Ther is an infinite ammount of parallel universes. One half of them (still an infinite amount) has a bunker with a livig cat. The other halfhas a dead cat.
Lets know ignore the infinity part.
We live in a universe. But there is this exact same universe with a cat, that went the other way. Until we look which is the case, it is not determined in which of these universes we live. The cat is already dead or alive, but for the rest of the universe its both, until its been proven which universe is ours.
lolomat212
So, wait, you're saying that Schrodinger's Cat was thought up to explain the theory of parallel universes?
***** no. But it does explain it. xD
Btw Schrödinger was a physicist, so he might have really thought about it.
lolomat212
nice. yes. ^^^^^^^
I think this is the product of over thinking. If the cat dies, that's a fact and just because we don't know if it's dead or alive doesn't change anything. If the cat dies, even if we don't know, there's no longer a 50% factor, it's 100% dead.
Reading over this I don't really understand what I'm trying to say. :/ This is why I wouldn't be a good theoretical physicist.
+datgoatfilms I think the point was we wouldn't know either, unless they check.. That's why they said the cat can be both dead and alive at the same time..
Its an analogy. The whole point is to help you understand how superpositions work on the quantum atomic level everyone is getting stuck on the idea of the cat rather than applying what they've learned to where quantum theory can be seen.
Unless if the cat is already dead before it was placed in the bunker
I’m addicted to this channel.
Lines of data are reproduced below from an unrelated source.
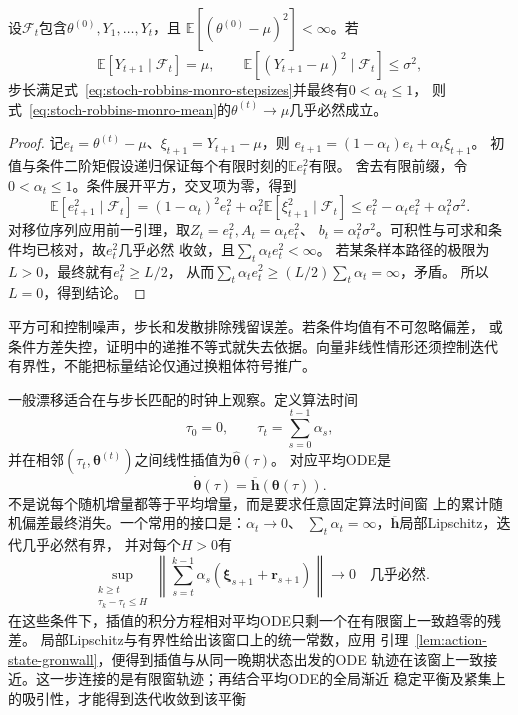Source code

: \begin{theorem}[均值求根的几乎必然收敛]
  \label{thm:stoch-mean-root-convergence}
  设$\mathcal F_t$包含$\theta^{(0)},Y_1,\ldots,Y_t$，且
  $\mathbb E[(\theta^{(0)}-\mu)^2]<\infty$。若
  \[
    \mathbb E[Y_{t+1}\mid\mathcal F_t]=\mu,\qquad
    \mathbb E[(Y_{t+1}-\mu)^2\mid\mathcal F_t]\leq\sigma^2,
  \]
  步长满足式~\eqref{eq:stoch-robbins-monro-stepsizes}并最终有$0<\alpha_t\leq1$，
  则式~\eqref{eq:stoch-robbins-monro-mean}的$\theta^{(t)}\to\mu$几乎必然成立。
\end{theorem}
\begin{proof}
  记$e_t=\theta^{(t)}-\mu$、$\xi_{t+1}=Y_{t+1}-\mu$，则
  $e_{t+1}=(1-\alpha_t)e_t+\alpha_t\xi_{t+1}$。
  初值与条件二阶矩假设递归保证每个有限时刻的$\mathbb E e_t^2$有限。
  舍去有限前缀，令$0<\alpha_t\leq1$。条件展开平方，交叉项为零，得到
  \[
    \mathbb E[e_{t+1}^2\mid\mathcal F_t]
    =(1-\alpha_t)^2e_t^2
      +\alpha_t^2\mathbb E[\xi_{t+1}^2\mid\mathcal F_t]
    \leq e_t^2-\alpha_te_t^2+\alpha_t^2\sigma^2.
  \]
  对移位序列应用前一引理，取$Z_t=e_t^2,A_t=\alpha_te_t^2$、
  $b_t=\alpha_t^2\sigma^2$。可积性与可求和条件均已核对，故$e_t^2$几乎必然
  收敛，且$\sum_t\alpha_te_t^2<\infty$。
  若某条样本路径的极限为$L>0$，最终就有$e_t^2\geq L/2$，
  从而$\sum_t\alpha_te_t^2\geq(L/2)\sum_t\alpha_t=\infty$，矛盾。
  所以$L=0$，得到结论。
\end{proof}
平方可和控制噪声，步长和发散排除残留误差。若条件均值有不可忽略偏差，
或条件方差失控，证明中的递推不等式就失去依据。向量非线性情形还须控制迭代
有界性，不能把标量结论仅通过换粗体符号推广。

一般漂移适合在与步长匹配的时钟上观察。定义算法时间
\begin{equation}
  \tau_0=0,\qquad \tau_t=\sum_{s=0}^{t-1}\alpha_s,
  \label{eq:stoch-algorithmic-time}
\end{equation}
并在相邻$(\tau_t,\bm\theta^{(t)})$之间线性插值为$\widehat{\bm\theta}(\tau)$。
对应平均ODE是
\begin{equation}
  \dot{\bm\theta}(\tau)=\overline{\bm h}(\bm\theta(\tau)).
  \label{eq:stoch-mean-ode}
\end{equation}
不是说每个随机增量都等于平均增量，而是要求任意固定算法时间窗
上的累计随机偏差最终消失。一个常用的接口是：$\alpha_t\to0$、
$\sum_t\alpha_t=\infty$，$\overline{\bm h}$局部Lipschitz，迭代几乎必然有界，
并对每个$H>0$有
\[
  \sup_{\substack{k\geq t\\\tau_k-\tau_t\leq H}}
  \left\|\sum_{s=t}^{k-1}\alpha_s(\bm\xi_{s+1}+\bm r_{s+1})\right\|
  \longrightarrow0\quad\text{几乎必然}.
\]
在这些条件下，插值的积分方程相对平均ODE只剩一个在有限窗上一致趋零的残差。
局部Lipschitz与有界性给出该窗口上的统一常数，应用
引理~\ref{lem:action-state-gronwall}，便得到插值与从同一晚期状态出发的ODE
轨迹在该窗上一致接近。这一步连接的是有限窗轨迹；再结合平均ODE的全局渐近
稳定平衡及紧集上的吸引性，才能得到迭代收敛到该平衡

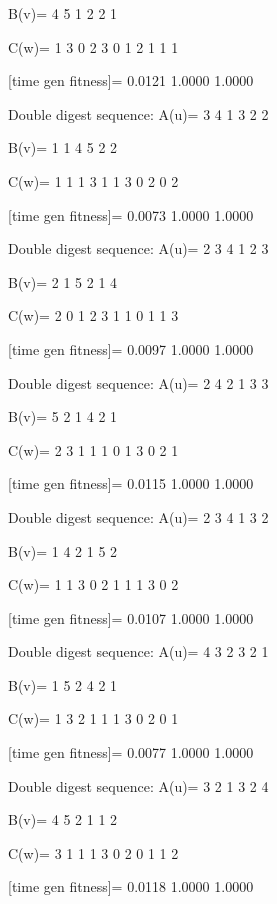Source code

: B(v)=
     4     5     1     2     2     1

C(w)=
     1     3     0     2     3     0     1     2     1     1     1

[time gen fitness]=
    0.0121    1.0000    1.0000

Double digest sequence:
A(u)=
     3     4     1     3     2     2

B(v)=
     1     1     4     5     2     2

C(w)=
     1     1     1     3     1     1     3     0     2     0     2

[time gen fitness]=
    0.0073    1.0000    1.0000

Double digest sequence:
A(u)=
     2     3     4     1     2     3

B(v)=
     2     1     5     2     1     4

C(w)=
     2     0     1     2     3     1     1     0     1     1     3

[time gen fitness]=
    0.0097    1.0000    1.0000

Double digest sequence:
A(u)=
     2     4     2     1     3     3

B(v)=
     5     2     1     4     2     1

C(w)=
     2     3     1     1     1     0     1     3     0     2     1

[time gen fitness]=
    0.0115    1.0000    1.0000

Double digest sequence:
A(u)=
     2     3     4     1     3     2

B(v)=
     1     4     2     1     5     2

C(w)=
     1     1     3     0     2     1     1     1     3     0     2

[time gen fitness]=
    0.0107    1.0000    1.0000

Double digest sequence:
A(u)=
     4     3     2     3     2     1

B(v)=
     1     5     2     4     2     1

C(w)=
     1     3     2     1     1     1     3     0     2     0     1

[time gen fitness]=
    0.0077    1.0000    1.0000

Double digest sequence:
A(u)=
     3     2     1     3     2     4

B(v)=
     4     5     2     1     1     2

C(w)=
     3     1     1     1     3     0     2     0     1     1     2

[time gen fitness]=
    0.0118    1.0000    1.0000

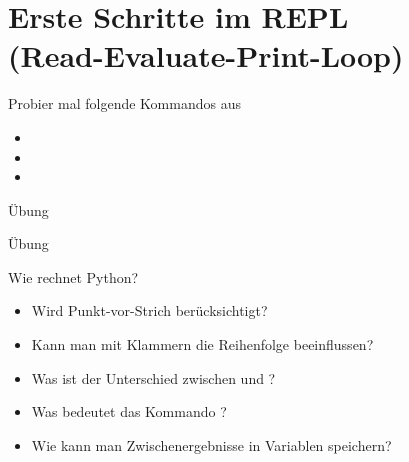 \section{Erste Schritte im REPL \\ \footnotesize (Read-Evaluate-Print-Loop)}


\begin{frame}
\begin{block}{Probier mal folgende Kommandos aus}	
	\begin{itemize}
		\item {}
		\item {}
		\item {}
	\end{itemize}
\end{block}	
\end{frame}



\begin{frame}{Übung}

\end{frame}

\begin{frame}{Übung}
	\begin{block}{Wie rechnet Python?}
		\begin{itemize}
			\item Wird Punkt-vor-Strich berücksichtigt?
			\item Kann man mit Klammern die Reihenfolge beeinflussen?
			\item Was ist der Unterschied zwischen  und  ?
			\item Was bedeutet das Kommando \py{_}? 
			\item Wie kann man Zwischenergebnisse in Variablen speichern?
		\end{itemize}
	\end{block}
\end{frame}

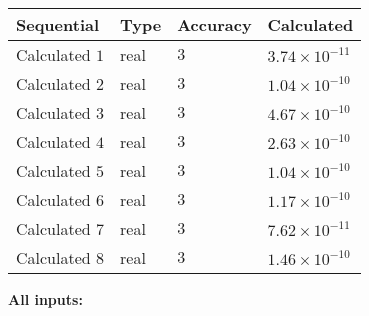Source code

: \documentclass[12pt]{article}
\begin{document}
   
   
   
\noindent{}
   
   
  
  
\noindent\begin{tabular}{|l|l|l|l|}
\hline
 Sequential & Type & Accuracy & Calculated \\ 
\hline
 
 
  Calculated $            1 $ & real & $            3  $ & 
 $ 3.74 \times 10^{-11} $ 
 \\  \hline  
 
 
  Calculated $            2 $ & real & $            3  $ & 
 $ 1.04 \times 10^{-10} $ 
 \\  \hline  
 
 
  Calculated $            3 $ & real & $            3  $ & 
 $ 4.67 \times 10^{-10} $ 
 \\  \hline  
 
 
  Calculated $            4 $ & real & $            3  $ & 
 $ 2.63 \times 10^{-10} $ 
 \\  \hline  
 
 
  Calculated $            5 $ & real & $            3  $ & 
 $ 1.04 \times 10^{-10} $ 
 \\  \hline  
 
 
  Calculated $            6 $ & real & $            3  $ & 
 $ 1.17 \times 10^{-10} $ 
 \\  \hline  
 
 
  Calculated $            7 $ & real & $            3  $ & 
 $ 7.62 \times 10^{-11} $ 
 \\  \hline  
 
 
  Calculated $            8 $ & real & $            3  $ & 
 $ 1.46 \times 10^{-10} $ 
 \\  \hline  
 \end{tabular}
   
   
   
   
\noindent\vspace{0.1in}\hspace{-0.08in} {\textbf{\Large{All inputs: }}}
   
   
  
\end{document}
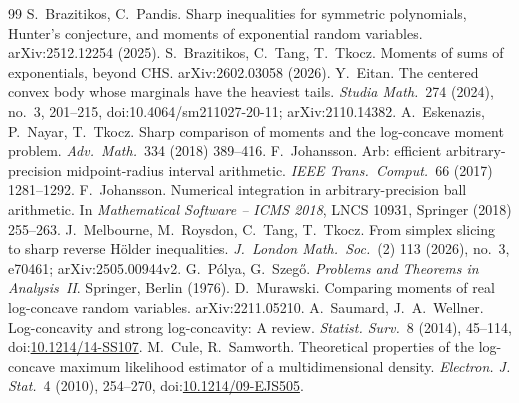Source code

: \documentclass[11pt]{article}
\theoremstyle{remark}
\begin{document}
\begin{thebibliography}{99}
 S.~Brazitikos, C.~Pandis. Sharp inequalities for symmetric polynomials, Hunter's conjecture, and moments of exponential random variables. arXiv:2512.12254 (2025).
 S.~Brazitikos, C.~Tang, T.~Tkocz. Moments of sums of exponentials, beyond CHS. arXiv:2602.03058 (2026).
 Y.~Eitan. The centered convex body whose marginals have the heaviest tails. \emph{Studia Math.}\ 274 (2024), no.~3, 201--215, doi:10.4064/sm211027-20-11; arXiv:2110.14382.
 A.~Eskenazis, P.~Nayar, T.~Tkocz. Sharp comparison of moments and the log-concave moment problem. \emph{Adv.\ Math.}\ 334 (2018) 389--416.
 F.~Johansson. Arb: efficient arbitrary-precision midpoint-radius interval arithmetic. \emph{IEEE Trans.\ Comput.}\ 66 (2017) 1281--1292.
 F.~Johansson. Numerical integration in arbitrary-precision ball arithmetic. In \emph{Mathematical Software -- ICMS 2018}, LNCS 10931, Springer (2018) 255--263.
 J.~Melbourne, M.~Roysdon, C.~Tang, T.~Tkocz. From simplex slicing to sharp reverse H\"older inequalities. \emph{J.\ London Math.\ Soc.}\ (2) 113 (2026), no.~3, e70461; arXiv:2505.00944v2.
 G.~P\'olya, G.~Szeg\H{o}. \emph{Problems and Theorems in Analysis~II}. Springer, Berlin (1976).
 D.~Murawski. Comparing moments of real log-concave random variables. arXiv:2211.05210.
 A.~Saumard, J.~A.~Wellner.
Log-concavity and strong log-concavity: A review.
\emph{Statist. Surv.}\ 8 (2014), 45--114,
doi:\href{https://doi.org/10.1214/14-SS107}{10.1214/14-SS107}.
 M.~Cule, R.~Samworth.
Theoretical properties of the log-concave maximum likelihood estimator
of a multidimensional density.
\emph{Electron. J. Stat.}\ 4 (2010), 254--270,
doi:\href{https://doi.org/10.1214/09-EJS505}{10.1214/09-EJS505}.

\end{thebibliography}
\end{document}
I never thought I would watch something like this in my freetime lol. Do Laplace’s demon next.
Or don't open the bunker for 50 years and the cat will always be dead.
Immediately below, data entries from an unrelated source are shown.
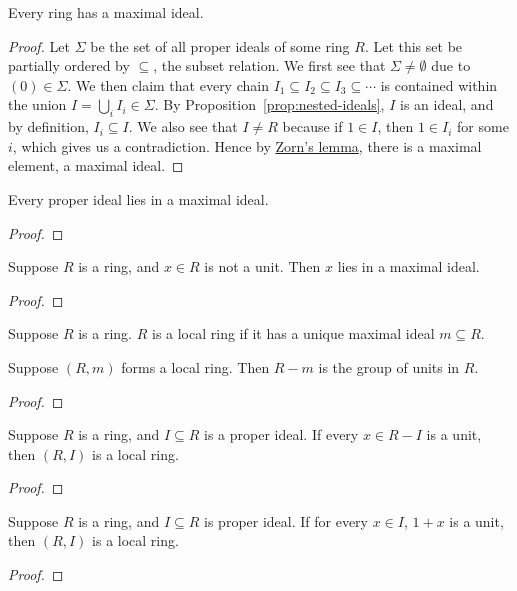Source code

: \begin{theorem}
    Every ring has a maximal ideal.
\end{theorem}
\begin{proof}
    Let \(\Sigma\) be the set of all proper ideals of some ring \(R\).
    Let this set be partially ordered by \(\subseteq\), the subset relation.
    We first see that \(\Sigma\neq\emptyset\) due to \((0) \in \Sigma\).
    We then claim that every chain \(I_1 \subseteq I_2 \subseteq I_3 \subseteq \cdots\)
    is contained within the union \(I = \bigcup_i I_i \in \Sigma\).
    By Proposition~\ref{prop:nested-ideals}, \(I\) is an ideal,
    and by definition, \(I_i \subseteq I\).
    We also see that \(I \neq R\) because if \(1 \in I\),
    then \(1 \in I_i\) for some \(i\), which gives us a contradiction.
    Hence by \hyperref[ax:zorn]{Zorn's lemma}, there is a maximal element, a maximal ideal.
\end{proof}
\begin{corollary}
    Every proper ideal lies in a maximal ideal.
\end{corollary}
\begin{proof}
    
\end{proof}
\begin{corollary}
    Suppose \(R\) is a ring, and \(x \in R\) is not a unit.
    Then \(x\) lies in a maximal ideal.
\end{corollary}
\begin{proof}
    
\end{proof}

\begin{definition}
    Suppose \(R\) is a ring.
    \(R\) is a local ring if it has a unique maximal ideal \(m \subseteq R\).
\end{definition}
\begin{theorem}
    Suppose \((R,m)\) forms a local ring.
    Then \(R-m\) is the group of units in \(R\).
\end{theorem}
\begin{proof}
    
\end{proof}
\begin{theorem}
    Suppose \(R\) is a ring, and \(I \subseteq R\) is a proper ideal.
    If every \(x \in R-I\) is a unit, then \((R,I)\) is a local ring.
\end{theorem}
\begin{proof}
    
\end{proof}
\begin{theorem}
    Suppose \(R\) is a ring, and \(I \subseteq R\) is proper ideal.
    If for every \(x \in I\), \(1+x\) is a unit, then \((R,I)\) is a local ring.
\end{theorem}
\begin{proof}
    
\end{proof}

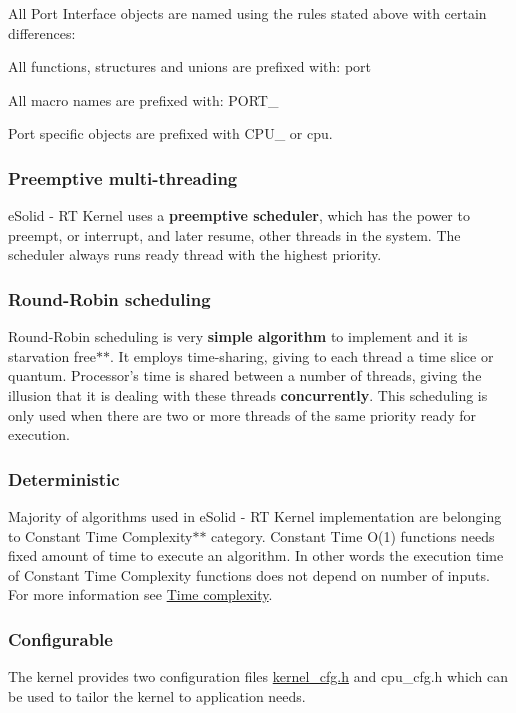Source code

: All Port Interface objects are named using the rules stated above with certain differences\-:
\begin{DoxyItemize}
\item All functions, structures and unions are prefixed with\-: {\ttfamily port}
\item All macro names are prefixed with\-: {\ttfamily P\-O\-R\-T\-\_\-}
\item Port specific objects are prefixed with {\ttfamily C\-P\-U\-\_\-} or {\ttfamily cpu}.
\end{DoxyItemize}\hypertarget{index_spec_preempt}{}\subsubsection{Preemptive multi-\/threading}\label{index_spec_preempt}
e\-Solid -\/ R\-T Kernel uses a {\bfseries preemptive scheduler}, which has the power to preempt, or interrupt, and later resume, other threads in the system. The scheduler always runs ready thread with the highest priority.\hypertarget{index_spec_rr}{}\subsubsection{Round-\/\-Robin scheduling}\label{index_spec_rr}
Round-\/\-Robin scheduling is very {\bfseries simple algorithm} to implement and it is starvation free$\ast$$\ast$. It employs time-\/sharing, giving to each thread a time slice or {\ttfamily quantum}. Processor's time is shared between a number of threads, giving the illusion that it is dealing with these threads {\bfseries concurrently}. This scheduling is only used when there are two or more threads of the same priority ready for execution.\hypertarget{index_spec_deterministic}{}\subsubsection{Deterministic}\label{index_spec_deterministic}
Majority of algorithms used in e\-Solid -\/ R\-T Kernel implementation are belonging to Constant Time Complexity$\ast$$\ast$ category. Constant Time {\ttfamily O(1)} functions needs fixed amount of time to execute an algorithm. In other words the execution time of Constant Time Complexity functions does not depend on number of inputs. For more information see \hyperlink{time_complexity}{Time complexity}.\hypertarget{index_spec_cfg}{}\subsubsection{Configurable}\label{index_spec_cfg}
The kernel provides two configuration files \hyperlink{kernel__cfg_8h}{kernel\-\_\-cfg.\-h} and cpu\-\_\-cfg.\-h which can be used to tailor the kernel to application needs.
+Matthew Smith except for the fact that this is just an analogy to what physicists are observing on the quantum level, and since quantum particles don't need to eat food to survive, your comment is useless
I hope you make it as a doctor as the world is over populated!
+Medstudent 187
you have no sense of humour.
You said always, but how do you know it isn't sometimes instead?
A cat without food would die much sooner trapped in a bunker.
What if the cat just took a shitload of catnip, and sees the gunpowder explode when it actually didn't?
LMAO
Please help, this comment is actually killing me 😂😂😂😂😂
You just killed me... and you didn't *gasp*
Why does there have to be something observing us? What if there isn't anything else observing us?
It makes me wonder. If us observing each other has an effect?
something has to collapse the wave functions into particles
there's an idea that says we might be living in a computer simulation. sounds crazy but check it out.
Yeah. There's a pretty good movie about it with Keanu Reeves and Lawrence Fishburne.
In that case, could the programmer please send me a bottle of Tequila and 2 fire breathing whores.
I don’t quite understand this when you think about it from the perspective of the cat. Let’s say the cat is never observed, no one ever looks in the bunker. Does the cat observing it’s own reality make it collapse?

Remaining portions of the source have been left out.